PROBLEM REQUIREMENTS: When a record holds a picture, leave the picture out and copy everything else exactly.

STORED DATA:
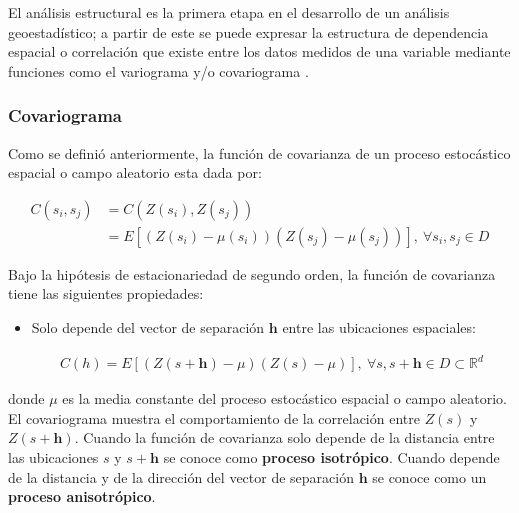 \documentclass[
]{book}
\begin{document}
El análisis estructural es la primera etapa en el desarrollo de un análisis geoestadístico; a partir de este se puede expresar la estructura de dependencia espacial o correlación que existe entre los datos medidos de una variable mediante funciones como el variograma y/o covariograma \citep{Ramon}.

\hypertarget{covariograma}{%
\subsubsection*{Covariograma}\label{covariograma}}

Como se definió anteriormente, la función de covarianza de un proceso estocástico espacial o campo aleatorio esta dada por:

\begin{align}
    C(s_i,s_j)&=C(Z(s_i),Z(s_j))\\
    &= E[(Z(s_i)-\mu(s_i)) (Z(s_j)-\mu(s_j))],\ \forall s_i,s_j\in D
\end{align}

Bajo la hipótesis de estacionariedad de segundo orden, la función de covarianza tiene las siguientes propiedades:

\begin{itemize}
\item
  Solo depende del vector de separación \(\textbf{h}\) entre las ubicaciones espaciales:

  \begin{align}
      C(h)=E[(Z(s+\textbf{h})-\mu)(Z(s)-\mu)],\ \forall s,s+\textbf{h} \in D\subset \mathbb{R}^d  
    \end{align}
\end{itemize}

donde \(\mu\) es la media constante del proceso estocástico espacial o campo aleatorio. El covariograma muestra el comportamiento de la correlación entre \(Z(s)\) y \(Z(s+\textbf{h})\). Cuando la función de covarianza solo depende de la distancia entre las ubicaciones \(s\) y \(s+\textbf{h}\) se conoce como \textbf{proceso isotrópico}. Cuando depende de la distancia y de la dirección del vector de separación \(\textbf{h}\) se conoce como un \textbf{proceso anisotrópico}.
\end{document}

TASK SOLUTION:
 \documentclass[
]{book}
\begin{document}
El análisis estructural es la primera etapa en el desarrollo de un análisis geoestadístico; a partir de este se puede expresar la estructura de dependencia espacial o correlación que existe entre los datos medidos de una variable mediante funciones como el variograma y/o covariograma \citep{Ramon}.

\hypertarget{covariograma}{%
\subsubsection*{Covariograma}\label{covariograma}}

Como se definió anteriormente, la función de covarianza de un proceso estocástico espacial o campo aleatorio esta dada por:

\begin{align}
    C(s_i,s_j)&=C(Z(s_i),Z(s_j))\\
    &= E[(Z(s_i)-\mu(s_i)) (Z(s_j)-\mu(s_j))],\ \forall s_i,s_j\in D
\end{align}

Bajo la hipótesis de estacionariedad de segundo orden, la función de covarianza tiene las siguientes propiedades:

\begin{itemize}
\item
  Solo depende del vector de separación \(\textbf{h}\) entre las ubicaciones espaciales:

  \begin{align}
      C(h)=E[(Z(s+\textbf{h})-\mu)(Z(s)-\mu)],\ \forall s,s+\textbf{h} \in D\subset \mathbb{R}^d  
    \end{align}
\end{itemize}

donde \(\mu\) es la media constante del proceso estocástico espacial o campo aleatorio. El covariograma muestra el comportamiento de la correlación entre \(Z(s)\) y \(Z(s+\textbf{h})\). Cuando la función de covarianza solo depende de la distancia entre las ubicaciones \(s\) y \(s+\textbf{h}\) se conoce como \textbf{proceso isotrópico}. Cuando depende de la distancia y de la dirección del vector de separación \(\textbf{h}\) se conoce como un \textbf{proceso anisotrópico}.
\end{document}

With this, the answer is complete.